Maybe what I want is not the intended output of the intergenic_sequence script of GFF-Ex; I basically need to treat intergenic regions more like the full region upstream of each gene instead GFF-Ex seems to extract them as region between 2 genes, and it link each intergenic region to 2 genes.

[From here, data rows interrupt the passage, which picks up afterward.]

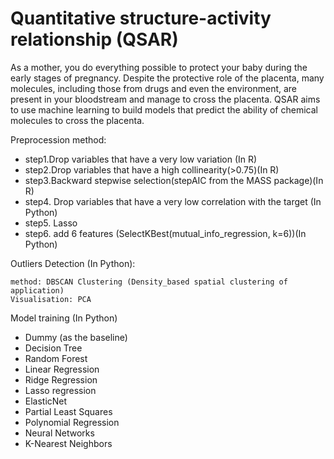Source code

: # Quantitative structure-activity relationship (QSAR)

As a mother, you do everything possible to protect your baby during the early stages of pregnancy. Despite the protective role of the placenta, many molecules, including those from drugs and even the environment, are present in your bloodstream and manage to cross the placenta. QSAR aims to use machine learning to build models that predict the ability of chemical molecules to cross the placenta.



Preprocession method: 

- step1.Drop variables that have a very low variation (In R)
- step2.Drop variables that have a high collinearity(>0.75)(In R)
- step3.Backward stepwise selection(stepAIC from the MASS package)(In R)
- step4. Drop variables that have a very low correlation with the target (In Python)
- step5. Lasso 
- step6. add 6 features (SelectKBest(mutual_info_regression, k=6))(In Python)
	


Outliers Detection (In Python): 

	method: DBSCAN Clustering (Density_based spatial clustering of application)
	Visualisation: PCA

Model training (In Python)

- Dummy (as the baseline)
- Decision Tree
- Random Forest
- Linear Regression
- Ridge Regression
- Lasso regression
- ElasticNet
- Partial Least Squares
- Polynomial Regression
- Neural Networks
- K-Nearest Neighbors
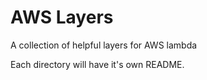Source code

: # AWS Layers
A collection of helpful layers for AWS lambda

Each directory will have it's own README.
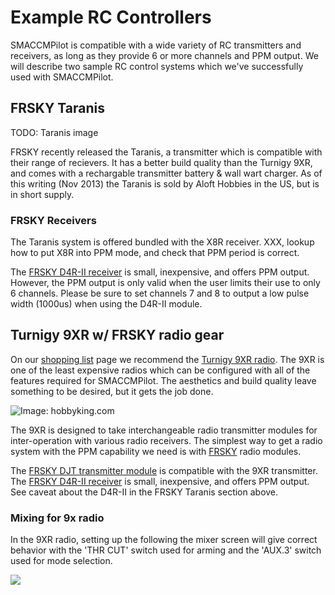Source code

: 
# Example RC Controllers

SMACCMPilot is compatible with a wide variety of RC transmitters and receivers,
as long as they provide 6 or more channels and PPM output. We will describe two
sample RC control systems which we've successfully used with SMACCMPilot.

## FRSKY Taranis

TODO: Taranis image

FRSKY recently released the Taranis, a transmitter which is compatible with
their range of recievers. It has a better build quality than the Turnigy 9XR,
and comes with a rechargable transmitter battery & wall wart charger. As of this
writing (Nov 2013) the Taranis is sold by Aloft Hobbies in the US, but is in
short supply.

### FRSKY Receivers

The Taranis system is offered bundled with the X8R receiver. XXX, lookup how to
put X8R into PPM mode, and check that PPM period is correct.

The [FRSKY D4R-II receiver][d4r-ii] is small, inexpensive, and offers PPM
output. However, the PPM output is only valid when the user limits their use to
only 6 channels. Please be sure to set channels 7 and 8 to output a low pulse
width (1000us) when using the D4R-II module.

## Turnigy 9XR w/ FRSKY radio gear

On our [shopping list][] page we recommend the [Turnigy 9XR
radio][9xr-hobbyking]. The 9XR is one of the least expensive radios which can be
configured with all of the features required for SMACCMPilot. The aesthetics and
build quality leave something to be desired, but it gets the job done.

[shopping list]: shoppinglist.html

![*Image: hobbyking.com*](../images/9xr_hobbyking.jpg)

[9xr-hobbyking]: http://hobbyking.com/hobbyking/store/__31544__Turnigy_9XR_Transmitter_Mode_2_No_Module_.html

The 9XR is designed to take interchangeable radio transmitter modules for
inter-operation with various radio receivers. The simplest way to get a radio
system with the PPM capability we need is with [FRSKY][] radio
modules.

The [FRSKY DJT transmitter module][djt] is compatible with the 9XR transmitter.
The [FRSKY D4R-II receiver][d4r-ii] is small, inexpensive, and offers PPM
output. See caveat about the D4R-II in the FRSKY Taranis section above.

### Mixing for 9x radio

In the 9XR radio, setting up the following the mixer screen will give correct
behavior with the 'THR CUT' switch used for arming and the 'AUX.3' switch used
for mode selection.

![](../images/9x-mixerscreen.jpg)



[FRSKY]: http://www.frsky-rc.com
[djt]: http://www.frsky-rc.com/product/pro.php?pro_id=8
[d4r-ii]: http://www.frsky-rc.com/product/pro.php?pro_id=24

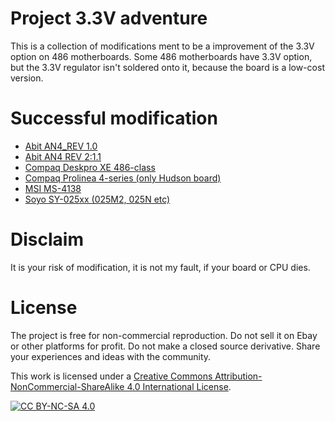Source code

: # Project  3.3V adventure 

This is a collection of modifications ment to be a improvement of the 3.3V option on 486 motherboards. Some 486 motherboards have 3.3V option, but the 3.3V regulator isn't soldered onto it, because the board is a low-cost version.




# Successful modification
- [Abit AN4_REV 1.0](https://github.com/matt1187/3.3V-adventure/blob/main/Abit_AN4/readme.md)
- [Abit AN4 REV 2:1.1](https://github.com/matt1187/3.3V-adventure/blob/main/Abit_AN4/readme_rev2_1_1.md)
- [Compaq Deskpro XE 486-class](https://github.com/matt1187/3.3V-adventure/blob/main/compaq_XE_486/readme.md)
- [Compaq Prolinea 4-series (only Hudson board)](https://github.com/matt1187/3.3V-adventure/blob/main/compaq_hudson/readme.md)
- [MSI MS-4138](https://github.com/matt1187/3.3V-adventure/blob/main/MS4138/readme.md)
- [Soyo SY-025xx (025M2, 025N etc) ](https://github.com/matt1187/3.3V-adventure/blob/main/Soyo_SY-025x2/readme.md)

  
# Disclaim
It is your risk of modification, it is not my fault, if your board or CPU dies.


# License
The project is free for non-commercial reproduction. Do not sell it on Ebay or other platforms for profit. Do not make a closed source derivative. Share your experiences and ideas with the community.

This work is licensed under a [Creative Commons Attribution-NonCommercial-ShareAlike 4.0 International License][cc-by-nc-sa].

[![CC BY-NC-SA 4.0][cc-by-nc-sa-image]][cc-by-nc-sa]

[cc-by-nc-sa]: http://creativecommons.org/licenses/by-nc-sa/4.0/
[cc-by-nc-sa-image]: https://licensebuttons.net/l/by-nc-sa/4.0/88x31.png

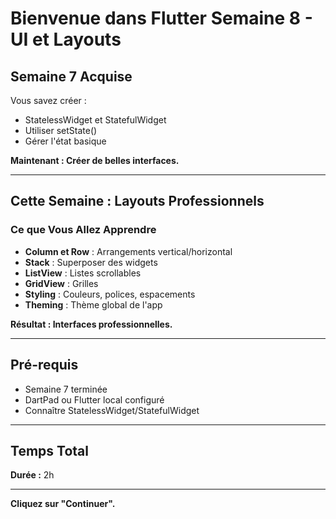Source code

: # Bienvenue dans Flutter Semaine 8 - UI et Layouts

## Semaine 7 Acquise

Vous savez créer :
- StatelessWidget et StatefulWidget
- Utiliser setState()
- Gérer l'état basique

**Maintenant : Créer de belles interfaces.**

---

## Cette Semaine : Layouts Professionnels

### Ce que Vous Allez Apprendre

- **Column et Row** : Arrangements vertical/horizontal
- **Stack** : Superposer des widgets
- **ListView** : Listes scrollables
- **GridView** : Grilles
- **Styling** : Couleurs, polices, espacements
- **Theming** : Thème global de l'app

**Résultat : Interfaces professionnelles.**

---

## Pré-requis

- Semaine 7 terminée
- DartPad ou Flutter local configuré
- Connaître StatelessWidget/StatefulWidget

---

## Temps Total

**Durée :** 2h

---

**Cliquez sur "Continuer".**


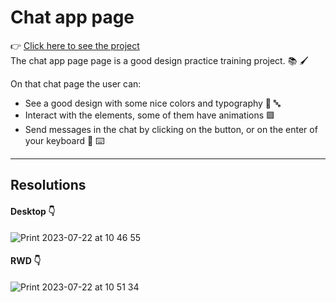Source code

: # Chat app page
👉 [Click here to see the project](https://lucasbalbinoss.github.io/Chat-app-page/src/) <br>
 The chat app page page is a good design practice training project. 📚 🖌️

On that chat page the user can:
- See a good design with some nice colors and typography 🎨 🔤
- Interact with the elements, some of them have animations 🟪
- Send messages in the chat by clicking on the button, or on the enter of your keyboard 📨 ⌨️

---

## Resolutions

#### Desktop 👇
![Print 2023-07-22 at 10 46 55](https://github.com/LucasBalbinoSS/Dictionary-page/assets/82191848/ed029b21-c43b-4aef-9617-593f6fa78ac9)

#### RWD 👇
![Print 2023-07-22 at 10 51 34](https://github.com/LucasBalbinoSS/Chat-app-page/assets/82191848/cbb12e40-3ed6-457c-89cb-e68bd219df50)
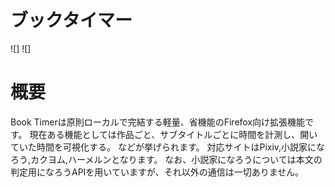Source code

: # ブックタイマー
![] ![]
# 概要
Book Timerは原則ローカルで完結する軽量、省機能のFirefox向け拡張機能です。
現在ある機能としては作品ごと、サブタイトルごとに時間を計測し、開いていた時間を可視化する。
などが挙げられます。
対応サイトはPixiv,小説家になろう,カクヨム,ハーメルンとなります。
なお、小説家になろうについては本文の判定用になろうAPIを用いていますが、それ以外の通信は一切ありません。
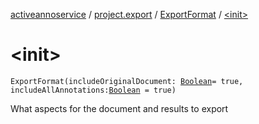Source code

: [activeannoservice](../../index.md) / [project.export](../index.md) / [ExportFormat](index.md) / [&lt;init&gt;](./-init-.md)

# &lt;init&gt;

`ExportFormat(includeOriginalDocument: `[`Boolean`](https://kotlinlang.org/api/latest/jvm/stdlib/kotlin/-boolean/index.html)` = true, includeAllAnnotations: `[`Boolean`](https://kotlinlang.org/api/latest/jvm/stdlib/kotlin/-boolean/index.html)` = true)`

What aspects for the document and results to export

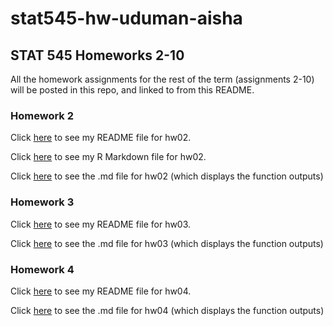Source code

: # stat545-hw-uduman-aisha

## STAT 545 Homeworks 2-10 

All the homework assignments for the rest of the term (assignments 2-10) will be posted in this repo, and linked to from this README. 



### Homework 2 

Click [here](https://github.com/auduman/stat545-hw-uduman-aisha/blob/master/hw02/README.md) to see my README file for hw02. 

Click [here](https://github.com/auduman/stat545-hw-uduman-aisha/blob/master/hw02/hw02.Rmd) to see my R Markdown file for hw02. 

Click [here](https://github.com/auduman/stat545-hw-uduman-aisha/blob/master/hw02/hw02.md) to see the .md file for hw02 (which displays the function outputs)



### Homework 3

Click [here](https://github.com/auduman/stat545-hw-uduman-aisha/tree/master/hw03) to see my README file for hw03. 

Click [here](https://github.com/auduman/stat545-hw-uduman-aisha/blob/master/hw03/hw03_ggplot_dplyr.md) to see the .md file for hw03 (which displays the function outputs)



### Homework 4 

Click [here](https://github.com/auduman/stat545-hw-uduman-aisha/tree/master/hw04) to see my README file for hw04. 

Click [here](https://github.com/auduman/stat545-hw-uduman-aisha/blob/master/hw04/hw04_tidy_data_and_joins.md) to see the .md file for hw04 (which displays the function outputs)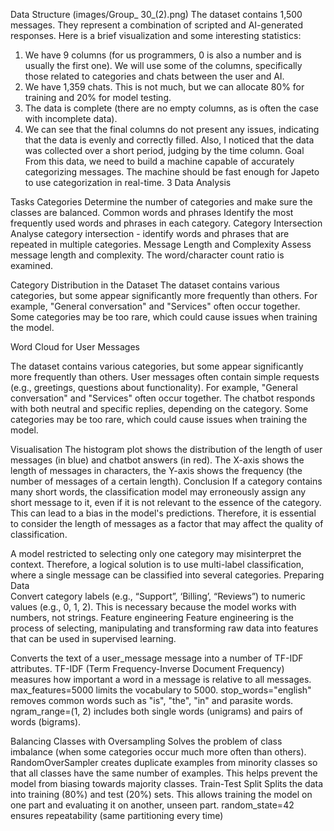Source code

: Data Structure
(images/Group_ 30_(2).png)
The dataset contains 1,500 messages. They represent a combination of scripted and AI-generated responses. Here is a brief visualization and some interesting statistics:
1.	We have 9 columns (for us programmers, 0 is also a number and is usually the first one). We will use some of the columns, specifically those related to categories and chats between the user and AI.
2.	We have 1,359 chats. This is not much, but we can allocate 80% for training and 20% for model testing.
3.	The data is complete (there are no empty columns, as is often the case with incomplete data).
4.	We can see that the final columns do not present any issues, indicating that the data is evenly and correctly filled. Also, I noticed that the data was collected over a short period, judging by the time column.
Goal
From this data, we need to build a machine capable of accurately categorizing messages. The machine should be fast enough for Japeto to use categorization in real-time.
3	Data Analysis                   
 
Tasks
Categories 
Determine the number of categories and make sure the classes are balanced.
Common words and phrases
Identify the most frequently used words and phrases in each category.
Category Intersection 
Analyse category intersection - identify words and phrases that are repeated in multiple categories.
Message Length and Complexity
Assess message length and complexity. The word/character count ratio is examined.

Category Distribution in the Dataset 
The dataset contains various categories, but some appear significantly more frequently than others.
For example, "General conversation" and "Services" often occur together.
Some categories may be too rare, which could cause issues when training the model.








Word Cloud for User Messages
 
The dataset contains various categories, but some appear significantly more frequently than others.
User messages often contain simple requests (e.g., greetings, questions about functionality).
For example, "General conversation" and "Services" often occur together.
The chatbot responds with both neutral and specific replies, depending on the category.
Some categories may be too rare, which could cause issues when training the model.



Visualisation 
 The histogram plot shows the distribution of the length of user messages (in blue) and chatbot answers (in red). The X-axis shows the length of messages in characters, the Y-axis shows the frequency (the number of messages of a certain length).
Conclusion 
If a category contains many short words, the classification model may erroneously assign any short message to it, even if it is not relevant to the essence of the category. This can lead to a bias in the model's predictions. Therefore, it is essential to consider the length of messages as a factor that may affect the quality of classification.
 
A model restricted to selecting only one category may misinterpret the context. Therefore, a logical solution is to use multi-label classification, where a single message can be classified into several categories.
Preparing Data                                        
 Convert category labels (e.g., “Support”, ‘Billing’, “Reviews”) to numeric values (e.g., 0, 1, 2).
This is necessary because the model works with numbers, not strings.
Feature engineering
Feature engineering is the process of selecting, manipulating and transforming raw data into features that can be used in supervised learning.

 Converts the text of a user_message message into a number of TF-IDF attributes.
TF-IDF (Term Frequency-Inverse Document Frequency) measures how important a word in a message is relative to all messages.
max_features=5000 limits the vocabulary to 5000.
stop_words="english" removes common words such as "is", "the", "in" and parasite words.
ngram_range=(1, 2) includes both single words (unigrams) and pairs of words (bigrams).



Balancing Classes with Oversampling
 Solves the problem of class imbalance (when some categories occur much more often than others).
RandomOverSampler creates duplicate examples from minority classes so that all classes have the same number of examples.
This helps prevent the model from biasing towards majority classes.
Train-Test Split
 Splits the data into training (80%) and test (20%) sets.
This allows training the model on one part and evaluating it on another, unseen part. random_state=42 ensures repeatability (same partitioning every time)
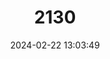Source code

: ---
title: "2130"
category: "Enchisthenes hartii"
draft: false
date: 2024-02-22 13:03:49
languages:
  English: ["Velvety Fruit-eating Bat"]
---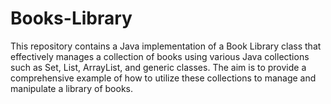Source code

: # Books-Library
This repository contains a Java implementation of a Book Library class that effectively manages a collection of books using various Java collections such as Set, List, ArrayList, and generic classes. The aim is to provide a comprehensive example of how to utilize these collections to manage and manipulate a library of books.
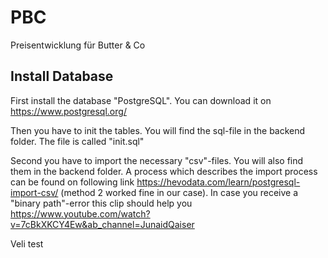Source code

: # PBC
Preisentwicklung für Butter &amp; Co



## Install Database 
First install the database "PostgreSQL". You can download it on https://www.postgresql.org/

Then you have to init the tables. You will find the sql-file in the backend folder. The file is called "init.sql"

Second you have to import the necessary "csv"-files. You will also find them in the backend folder. A process which describes the import process can be found on following link https://hevodata.com/learn/postgresql-import-csv/ (method 2 worked fine in our case). In case you receive a "binary path"-error this clip should help you https://www.youtube.com/watch?v=7cBkXKCY4Ew&ab_channel=JunaidQaiser

Veli test
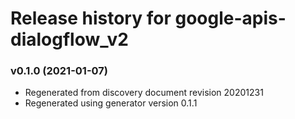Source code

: # Release history for google-apis-dialogflow_v2

### v0.1.0 (2021-01-07)

* Regenerated from discovery document revision 20201231
* Regenerated using generator version 0.1.1

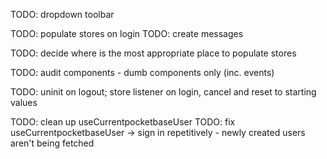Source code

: TODO: dropdown toolbar

TODO: populate stores on login
TODO: create messages

TODO: decide where is the most appropriate place to populate stores

TODO: audit components - dumb components only (inc. events)

TODO: uninit on logout; store listener on login, cancel and reset to starting values

TODO: clean up useCurrentpocketbaseUser
TODO: fix useCurrentpocketbaseUser -> sign in repetitively - newly created users aren't being fetched

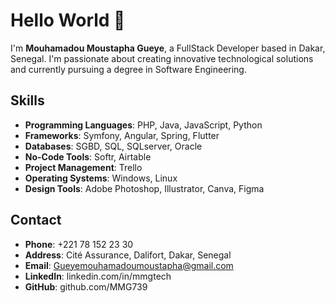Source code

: # Hello World 👋
I'm **Mouhamadou Moustapha Gueye**, a FullStack Developer based in Dakar, Senegal. I'm passionate about creating innovative technological solutions and currently pursuing a degree in Software Engineering.

## Skills
- **Programming Languages**: PHP, Java, JavaScript, Python
- **Frameworks**: Symfony, Angular, Spring, Flutter
- **Databases**: SGBD, SQL, SQLserver, Oracle
- **No-Code Tools**: Softr, Airtable
- **Project Management**: Trello
- **Operating Systems**: Windows, Linux
- **Design Tools**: Adobe Photoshop, Illustrator, Canva, Figma

## Contact
- **Phone**: +221 78 152 23 30
- **Address**: Cité Assurance, Dalifort, Dakar, Senegal
- **Email**: Gueyemouhamadoumoustapha@gmail.com
- **LinkedIn**: linkedin.com/in/mmgtech
- **GitHub**: github.com/MMG739
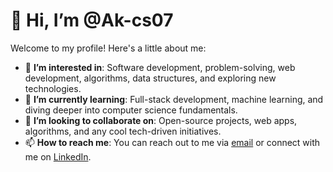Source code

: # 👋 Hi, I’m @Ak-cs07

Welcome to my profile! Here's a little about me:

- 👀 **I’m interested in**: Software development, problem-solving, web development, algorithms, data structures, and exploring new technologies.
- 🌱 **I’m currently learning**: Full-stack development, machine learning, and diving deeper into computer science fundamentals.
- 💞️ **I’m looking to collaborate on**: Open-source projects, web apps, algorithms, and any cool tech-driven initiatives.
- 📫 **How to reach me**: You can reach out to me via [email](sf02techobsessedgirl@gmail.com) or connect with me on [LinkedIn](akshithasriram).
  
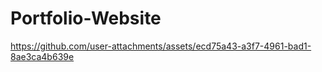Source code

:# Portfolio-Website

https://github.com/user-attachments/assets/ecd75a43-a3f7-4961-bad1-8ae3ca4b639e

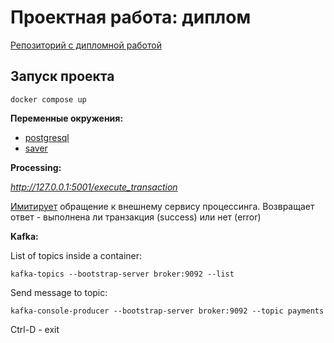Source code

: # Проектная работа: диплом

[Репозиторий c дипломной работой](https://github.com/NataliaLaktyushkina/graduate_work)

## Запуск проекта
`docker compose up`

**Переменные окружения:**
- [postgresql](docker/postgres/.env.example)
- [saver](saver/app/core/.env.example)

**Processing:**

*http://127.0.0.1:5001/execute_transaction*

[Имитирует](processing/main.py) обращение к внешнему сервису процессинга.
Возвращает ответ - выполнена ли транзакция (success) или нет (error)


**Kafka:**

List of topics inside a container:

`kafka-topics --bootstrap-server broker:9092 --list`

Send message to topic:

`kafka-console-producer --bootstrap-server broker:9092 --topic payments`

Ctrl-D - exit
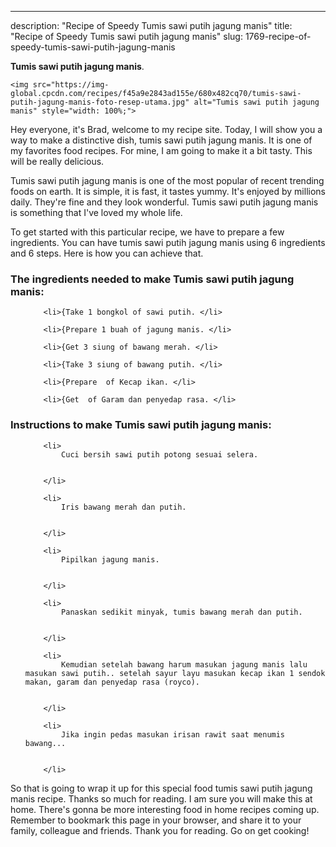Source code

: ---
description: "Recipe of Speedy Tumis sawi putih jagung manis"
title: "Recipe of Speedy Tumis sawi putih jagung manis"
slug: 1769-recipe-of-speedy-tumis-sawi-putih-jagung-manis

<p>
	<strong>Tumis sawi putih jagung manis</strong>. 
	
</p>
<p>
	
	<img src="https://img-global.cpcdn.com/recipes/f45a9e2843ad155e/680x482cq70/tumis-sawi-putih-jagung-manis-foto-resep-utama.jpg" alt="Tumis sawi putih jagung manis" style="width: 100%;">
	
	
</p>
<p>
	Hey everyone, it's Brad, welcome to my recipe site. Today, I will show you a way to make a distinctive dish, tumis sawi putih jagung manis. It is one of my favorites food recipes. For mine, I am going to make it a bit tasty. This will be really delicious.
</p>
	
<p>
	Tumis sawi putih jagung manis is one of the most popular of recent trending foods on earth. It is simple, it is fast, it tastes yummy. It's enjoyed by millions daily. They're fine and they look wonderful. Tumis sawi putih jagung manis is something that I've loved my whole life.
</p>
<p>
	
</p>

<p>
To get started with this particular recipe, we have to prepare a few ingredients. You can have tumis sawi putih jagung manis using 6 ingredients and 6 steps. Here is how you can achieve that.
</p>

<h3>The ingredients needed to make Tumis sawi putih jagung manis:</h3>

<ol>
	
		<li>{Take 1 bongkol of sawi putih. </li>
	
		<li>{Prepare 1 buah of jagung manis. </li>
	
		<li>{Get 3 siung of bawang merah. </li>
	
		<li>{Take 3 siung of bawang putih. </li>
	
		<li>{Prepare  of Kecap ikan. </li>
	
		<li>{Get  of Garam dan penyedap rasa. </li>
	
</ol>
<p>
	
</p>

<h3>Instructions to make Tumis sawi putih jagung manis:</h3>

<ol>
	
		<li>
			Cuci bersih sawi putih potong sesuai selera.
			
			
		</li>
	
		<li>
			Iris bawang merah dan putih.
			
			
		</li>
	
		<li>
			Pipilkan jagung manis.
			
			
		</li>
	
		<li>
			Panaskan sedikit minyak, tumis bawang merah dan putih.
			
			
		</li>
	
		<li>
			Kemudian setelah bawang harum masukan jagung manis lalu masukan sawi putih.. setelah sayur layu masukan kecap ikan 1 sendok makan, garam dan penyedap rasa (royco).
			
			
		</li>
	
		<li>
			Jika ingin pedas masukan irisan rawit saat menumis bawang...
			
			
		</li>
	
</ol>

<p>
	
</p>

<p>
	So that is going to wrap it up for this special food tumis sawi putih jagung manis recipe. Thanks so much for reading. I am sure you will make this at home. There's gonna be more interesting food in home recipes coming up. Remember to bookmark this page in your browser, and share it to your family, colleague and friends. Thank you for reading. Go on get cooking!
</p>
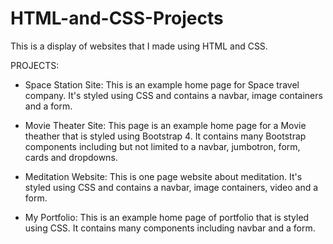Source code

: # HTML-and-CSS-Projects
This is a display of websites that I made using HTML and CSS.

PROJECTS:
- Space Station Site:
 This is an example home page for Space travel company. It's styled using CSS and contains a navbar, image containers and a form.
 
- Movie Theater Site:
This page is an example home page for a Movie theather that is styled using Bootstrap 4. 
It contains many Bootstrap components including but not limited to a navbar, jumbotron, form, cards and dropdowns.

- Meditation Website:
This is one page website about meditation. It's styled using CSS and contains a navbar, image containers, video and a form.

- My Portfolio: 
This is an example home page of portfolio that is styled using CSS. It contains many components including navbar and a form. 

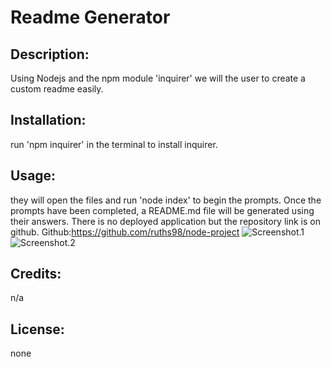 # Readme Generator
 
 ## Description:
 Using Nodejs and the npm module 'inquirer' we will the user to create a custom readme easily.

## Installation:
run 'npm inquirer' in the terminal to install inquirer.

 ## Usage:
 they will open the files and run 'node index' to begin the prompts. Once the prompts have been completed, a README.md file will be generated using their answers.
 There is no deployed application but the repository link is on github.
 Github:https://github.com/ruths98/node-project
 ![Screenshot.1](../../images/Screenshot%20(32).png)
 ![Screenshot.2](../../images/Screenshot%20(33).png)

## Credits:
n/a

## License:
none

  
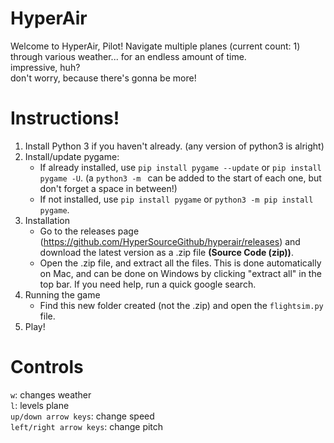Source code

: # HyperAir
Welcome to HyperAir, Pilot! Navigate multiple planes (current count: 1) through various weather... for an endless amount of time. <br />
impressive, huh? <br />
don't worry, because there's gonna be more!

# Instructions!
1. Install Python 3 if you haven't already. (any version of python3 is alright)
2. Install/update pygame:
    - If already installed, use `pip install pygame --update` or `pip install pygame -U`. (a `python3 -m ` can be added to the start of each one, but don't forget a space in between!)<br />
    - If not installed, use `pip install pygame` or `python3 -m pip install pygame`. <br />
3. Installation
    - Go to the releases page (https://github.com/HyperSourceGithub/hyperair/releases) and download the latest version as a .zip file **(Source Code (zip))**. <br />
    - Open the .zip file, and extract all the files. This is done automatically on Mac, and can be done on Windows by clicking "extract all" in the top bar. If you need help, run a quick google search. <br />
4. Running the game
    - Find this new folder created (not the .zip) and open the `flightsim.py` file. 
5. Play!


# Controls
`w`: changes weather <br />
`l`: levels plane <br />
`up/down arrow keys`: change speed <br />
`left/right arrow keys`: change pitch <br />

I was looking at the "Upstream to promoter" output file aswell, and maybe that would be a better method for what I need; however before running this the tool asks to insert the length of the upstream sequences to extract and that is an issue for me, because I need the full upstream sequence, and they are all of different length.

Any solution, insight or clarification on this issue?

I have tried numerous method unsuccessfully, also using R.

In particular the package "genbankr" with the function "intergenic"; this package allows you to read in a genbank file and then extract the intergenic regions coordinates as a GRanges object; the problem here is that all the ranges are classed as unknown strand (all *, no + or - in the GRanges). Therefore when I then use this ranges for the extraction I can only extract the forward orientation. This is even more weird; I also tried the gaps function of GenomicFeatures, after converting my genbank file to a TxDb object; this ranges do have the the strand correctly extracted, however this function does not create a metadata column and I loose all the names of the genes attributed to the intergenic ranges, which is also an issue for me.

I can use Perl or R; does anybody have any suggestion on how to tackle this problem? Unfortunately my programming skills are limited, and I do not think parsing a GenBank file with my own script is a viable option. But once I have the ranges, I can write a function to extract those from a Fasta by myself.

bioinformatics gff-ex perl unix r • 1.6k views
0
Entering edit mode
3.8 years ago
achyR ▴ 10

I might be able to help you if you can be more clear in explaining "what do you need?"

Second, I have tested the GFF-Ex with some manually created gff files and here are the results:

# GFF-file

## sequence-region chromosome 1 6397126

chromosome PseudoCAP gene 339 1874 . + 0 geneA

chromosome PseudoCAP gene 2000 2200 . - 0 geneB

chromosome PseudoCAP gene 2300 2400 . + 0 geneC

Chromosome PseudoCAP gene 2600 2650 . - 0 geneD

Chromosome PseudoCAP gene 2625 2700 . + 0 geneE

Chromosome PseudoCAP gene 2780 2900 . - 0 geneF

# intergenic output file looks like this

chromosome_geneB*BETWEENchromosome_geneC ACTGATCGTGAAGGCAGGTCGCAGCCGGTTCACGTTGTCCACGCTGCCTGCCAACGATTTCCCGACGGTGGAAGAAGGCCCCGGCTCGCTGACGTTCAATC chromosome_geneABETWEENchromosome_geneB GAACCGGCAAGGTCTGGCGGCGTTCTACCACGCCGGCGACCAATTGCAGGGGTTTCAACAGGGCTTCGCGTTGAATGGTGAAATGCATGGTCTAGTCCCTTGCCTTGATAAGCTGCACTGGCTTCAT chromosome_geneCBETWEENChromosome_geneD CACCGGTGGTGGCGCGGATGTGATGCTGACCCAGCACGATGCTGACCATGCCGTCCTGCTCGGTCAGCAAACGCGCCATCTCCAGAATACCTTTACGAGGCACGATGACCTGATGACGGTCGGCGTGTTCGATATCGGCTGACATCGAGCACATTGCCAGACGGTGGCCATCGGTAGCCACTGCACGCAAGATTCCGGCAC Chromosome_geneEBETWEEN*Chromosome_geneF GGCCGTTAGCCAGTTGCAGACGAATGCCACGGTACTTCTCGTTGGACAGAATCGCGGTGCGGCTGAACGCTTCACGCAGGG

So, GFF-Ex do consider the strand information to fetch the intergenic regions between the two genes even if they are on the different strand. It is biologically logical as gene is always double stranded.

Note: there might be problems with the gff formatting which could fetch wrong results.